Das Neuromarketing ist darauf fokussiert, im Mikrobereich des Gehirns diejenigen Faktoren ausfindig zu machen, die zu einer Kaufentscheidung führen. Dazu spricht es meist mit einer inszenierten Choreografie die Sinnesebenen an. Ein Beispiel: Studien zeigen, dass amerikanische Konsumenten dreimal häufiger französischen Wein kaufen, wenn im Hintergrund französische Musik läuft. Ethnomarketing geht wiederum davon aus, dass ethnische Zielgruppen auf individuelle Art und Weise angesprochen werden müssen. So werden im Rahmen von Ethnomarketing Werbeanzeigen oder spezielle Beratungs- und Dienstleistungsangebote mehrsprachig angeboten.

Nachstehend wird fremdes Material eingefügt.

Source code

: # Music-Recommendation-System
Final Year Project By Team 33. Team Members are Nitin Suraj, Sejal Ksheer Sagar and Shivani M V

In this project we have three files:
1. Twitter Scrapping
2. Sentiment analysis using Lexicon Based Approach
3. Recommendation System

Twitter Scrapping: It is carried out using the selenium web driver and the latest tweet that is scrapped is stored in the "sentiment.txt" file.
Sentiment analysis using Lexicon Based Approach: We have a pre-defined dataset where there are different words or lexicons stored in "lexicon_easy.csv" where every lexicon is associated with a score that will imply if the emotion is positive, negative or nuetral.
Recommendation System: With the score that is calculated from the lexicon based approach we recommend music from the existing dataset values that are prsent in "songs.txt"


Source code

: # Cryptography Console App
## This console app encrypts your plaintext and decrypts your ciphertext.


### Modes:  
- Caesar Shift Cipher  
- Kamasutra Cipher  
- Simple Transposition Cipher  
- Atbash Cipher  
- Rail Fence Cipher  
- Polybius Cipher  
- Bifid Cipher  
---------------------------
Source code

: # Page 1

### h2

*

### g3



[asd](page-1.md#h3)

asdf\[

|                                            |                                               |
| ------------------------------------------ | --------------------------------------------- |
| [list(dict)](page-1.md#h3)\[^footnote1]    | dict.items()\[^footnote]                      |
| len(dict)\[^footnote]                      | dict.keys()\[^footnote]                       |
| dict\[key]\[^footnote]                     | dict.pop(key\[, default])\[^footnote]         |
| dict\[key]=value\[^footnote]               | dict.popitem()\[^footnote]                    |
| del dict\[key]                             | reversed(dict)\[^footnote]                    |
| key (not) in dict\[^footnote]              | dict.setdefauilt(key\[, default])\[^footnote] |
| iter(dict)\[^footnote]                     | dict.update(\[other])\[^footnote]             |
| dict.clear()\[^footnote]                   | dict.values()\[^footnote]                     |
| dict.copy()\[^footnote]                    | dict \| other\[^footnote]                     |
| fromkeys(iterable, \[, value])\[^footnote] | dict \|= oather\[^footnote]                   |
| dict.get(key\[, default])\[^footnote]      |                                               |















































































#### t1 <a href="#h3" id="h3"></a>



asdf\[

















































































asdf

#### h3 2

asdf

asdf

[30]Kundenbindung und Kundendialog

Jenseits dieser eher allgemeinen Beschreibungen von Marketingaufgaben und -funktionen hat sich in den vergangenen Jahren ein deutlicher Trend entwickelt – weg vom kurzfristigen Denken klassischer Absatzkommunikation und der permanenten Entwicklung neuer Zielmärkte hin zum Aufbau langjähriger Kundenbeziehungen.

Dieser Paradigmenwechsel ist Folge einer einfachen rechnerischen Überlegung: Die Gewinnung neuer Kunden ist in der Regel wesentlich teurer als die Pflege bereits bestehender Kundenkontakte. Aufgabe des sogenannten Relationship-Marketing ist es daher, auf Basis einer ausgeprägten Kundenbindung, etablierter Kundenbeziehungen, einer hohen Kundenzufriedenheit und eines positiven Kundenimages die Kunden zu festen Partnern zu machen. Durch »Customer Integration« – in der digitalen Kommunikation oft mit Crowdsourcing »übersetzt« – sollen Kunden bereits frühzeitig bei der Entwicklung von Produkten mitwirken, ihre Markttauglichkeit bewerten und bereits in der Planungsphase Hinweise zur Verbesserung geben. Der Hersteller profitiert von den Erfahrungen seiner Kunden, der Kunde erhält genau das Produkt, das seinen Bedürfnissen entspricht. Das Ergebnis ist also eine klassische Win-win-Situation, die beiden Seiten nützt.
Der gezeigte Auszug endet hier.